Another potential benefit this research offers is the opportunity to develop a much better understanding of the kinds of resources required for faculty to use technology in ways that consistently enhance student learning.

“There could be a small investment that could dramatically increase our effectiveness if we do it right,” Harris says. “That’s the key. We have to know how to do it and what to do. So if we get in and do research in this center and we find out some of the mistakes and things you ought to avoid, I think that you could tailor a system that could dramatically increase effectiveness and make faculty more effective.”

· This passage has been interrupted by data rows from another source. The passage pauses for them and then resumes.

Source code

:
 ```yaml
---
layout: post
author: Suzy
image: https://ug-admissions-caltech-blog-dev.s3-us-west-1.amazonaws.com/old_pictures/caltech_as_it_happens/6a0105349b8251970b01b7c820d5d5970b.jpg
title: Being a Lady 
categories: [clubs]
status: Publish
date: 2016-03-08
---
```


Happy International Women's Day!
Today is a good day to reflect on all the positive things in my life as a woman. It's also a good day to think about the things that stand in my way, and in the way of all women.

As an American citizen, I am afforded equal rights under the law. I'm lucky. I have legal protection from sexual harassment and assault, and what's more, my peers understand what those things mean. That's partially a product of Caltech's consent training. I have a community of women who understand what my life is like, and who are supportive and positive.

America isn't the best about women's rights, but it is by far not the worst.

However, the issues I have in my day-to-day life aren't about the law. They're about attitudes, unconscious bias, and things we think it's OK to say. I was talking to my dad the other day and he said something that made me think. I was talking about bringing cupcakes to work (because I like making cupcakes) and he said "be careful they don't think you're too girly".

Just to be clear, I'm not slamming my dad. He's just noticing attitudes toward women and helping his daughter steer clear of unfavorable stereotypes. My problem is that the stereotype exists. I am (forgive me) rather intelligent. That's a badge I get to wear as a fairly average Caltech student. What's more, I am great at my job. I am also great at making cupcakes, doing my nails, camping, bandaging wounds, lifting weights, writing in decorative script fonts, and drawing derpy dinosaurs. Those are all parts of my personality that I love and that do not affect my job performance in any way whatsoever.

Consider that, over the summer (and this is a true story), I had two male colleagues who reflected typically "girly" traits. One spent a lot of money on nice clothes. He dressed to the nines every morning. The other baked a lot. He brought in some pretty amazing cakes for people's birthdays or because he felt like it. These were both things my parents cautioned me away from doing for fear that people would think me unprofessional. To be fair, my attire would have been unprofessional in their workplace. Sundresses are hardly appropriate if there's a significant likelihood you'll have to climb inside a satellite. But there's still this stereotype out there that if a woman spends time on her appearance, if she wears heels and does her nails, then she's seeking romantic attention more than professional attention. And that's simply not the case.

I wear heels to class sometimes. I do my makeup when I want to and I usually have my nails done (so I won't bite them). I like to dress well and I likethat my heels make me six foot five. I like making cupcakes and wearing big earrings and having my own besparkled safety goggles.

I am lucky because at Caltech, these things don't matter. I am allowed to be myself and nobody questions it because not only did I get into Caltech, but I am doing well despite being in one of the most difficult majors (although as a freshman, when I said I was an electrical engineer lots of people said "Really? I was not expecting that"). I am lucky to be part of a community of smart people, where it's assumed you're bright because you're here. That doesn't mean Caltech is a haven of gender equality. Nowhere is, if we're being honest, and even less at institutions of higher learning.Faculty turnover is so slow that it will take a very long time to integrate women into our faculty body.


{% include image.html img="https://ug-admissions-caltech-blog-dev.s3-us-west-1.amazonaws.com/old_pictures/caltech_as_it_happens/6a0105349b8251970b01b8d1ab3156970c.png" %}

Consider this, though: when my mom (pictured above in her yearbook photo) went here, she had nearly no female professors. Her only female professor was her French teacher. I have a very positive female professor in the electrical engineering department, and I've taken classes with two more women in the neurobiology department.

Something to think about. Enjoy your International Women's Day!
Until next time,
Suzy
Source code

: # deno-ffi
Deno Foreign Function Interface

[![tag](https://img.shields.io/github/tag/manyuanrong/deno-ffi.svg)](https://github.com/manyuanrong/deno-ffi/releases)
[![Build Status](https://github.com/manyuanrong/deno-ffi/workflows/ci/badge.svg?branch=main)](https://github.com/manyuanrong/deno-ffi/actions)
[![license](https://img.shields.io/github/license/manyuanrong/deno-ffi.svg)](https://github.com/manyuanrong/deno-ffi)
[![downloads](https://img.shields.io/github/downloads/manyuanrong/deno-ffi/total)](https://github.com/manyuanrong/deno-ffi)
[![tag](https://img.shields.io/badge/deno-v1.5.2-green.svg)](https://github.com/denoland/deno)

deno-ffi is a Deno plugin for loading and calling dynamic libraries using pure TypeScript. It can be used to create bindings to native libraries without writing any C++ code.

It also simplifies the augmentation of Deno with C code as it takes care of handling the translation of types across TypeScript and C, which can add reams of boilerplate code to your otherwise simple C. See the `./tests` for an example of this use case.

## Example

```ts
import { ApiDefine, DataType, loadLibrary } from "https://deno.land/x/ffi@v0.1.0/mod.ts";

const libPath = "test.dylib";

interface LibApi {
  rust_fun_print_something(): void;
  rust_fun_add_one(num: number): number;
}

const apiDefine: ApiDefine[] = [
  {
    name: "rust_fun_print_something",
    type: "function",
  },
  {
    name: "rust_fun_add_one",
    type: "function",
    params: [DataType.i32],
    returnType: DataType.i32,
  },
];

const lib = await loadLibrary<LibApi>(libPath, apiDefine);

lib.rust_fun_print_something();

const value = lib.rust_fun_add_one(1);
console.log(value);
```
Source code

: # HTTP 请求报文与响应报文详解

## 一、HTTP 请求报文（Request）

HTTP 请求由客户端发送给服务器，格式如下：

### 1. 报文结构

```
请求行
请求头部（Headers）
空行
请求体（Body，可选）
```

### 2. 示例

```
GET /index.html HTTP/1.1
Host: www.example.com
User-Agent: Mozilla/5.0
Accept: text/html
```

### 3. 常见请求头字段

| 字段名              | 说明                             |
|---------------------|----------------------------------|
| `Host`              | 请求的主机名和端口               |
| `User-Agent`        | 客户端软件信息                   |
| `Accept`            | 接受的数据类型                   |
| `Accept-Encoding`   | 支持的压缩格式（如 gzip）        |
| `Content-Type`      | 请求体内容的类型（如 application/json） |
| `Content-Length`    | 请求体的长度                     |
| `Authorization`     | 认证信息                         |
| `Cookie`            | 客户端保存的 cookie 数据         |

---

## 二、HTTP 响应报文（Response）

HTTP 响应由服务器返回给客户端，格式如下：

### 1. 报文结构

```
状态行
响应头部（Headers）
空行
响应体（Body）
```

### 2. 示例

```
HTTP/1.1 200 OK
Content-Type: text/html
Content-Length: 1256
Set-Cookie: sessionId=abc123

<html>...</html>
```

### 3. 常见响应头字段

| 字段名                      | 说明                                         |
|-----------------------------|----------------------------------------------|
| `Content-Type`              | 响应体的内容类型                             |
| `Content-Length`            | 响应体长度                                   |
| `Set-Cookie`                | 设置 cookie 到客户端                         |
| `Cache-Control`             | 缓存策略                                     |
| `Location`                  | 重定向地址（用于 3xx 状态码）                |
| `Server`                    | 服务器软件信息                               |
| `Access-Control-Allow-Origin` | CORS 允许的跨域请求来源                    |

Harris believes that effective use of technology has the potential to transform the student-teacher relationship at the undergraduate level. “I think we’re going to see a revolution in the interaction between students and teachers,” he says. “I think the relationship to undergraduates is going to become more like the relationship to graduate students in the sense of more direct personal interaction. By using technology we’re going to be able to use the power of the person, who they are and what they are. The teacher’s inspirational role is going to become much greater.”

Like Harris, Professors Owens, Smithey and Tomarken also see new opportunities to use technology in the classroom. David Owens wants to pursue his interest in virtual teams by developing a course run exclusively on the Internet. Andy Tomarken plans to continue integrating computer interaction with more traditional classroom activities. Margaret Smithey would like to use videoconference links to allow her students to observe a live classroom setting and then interview the teacher afterward, all via video. In each case, these faculty members, like many others across the University, will continue to use technology to challenge both themselves and their students.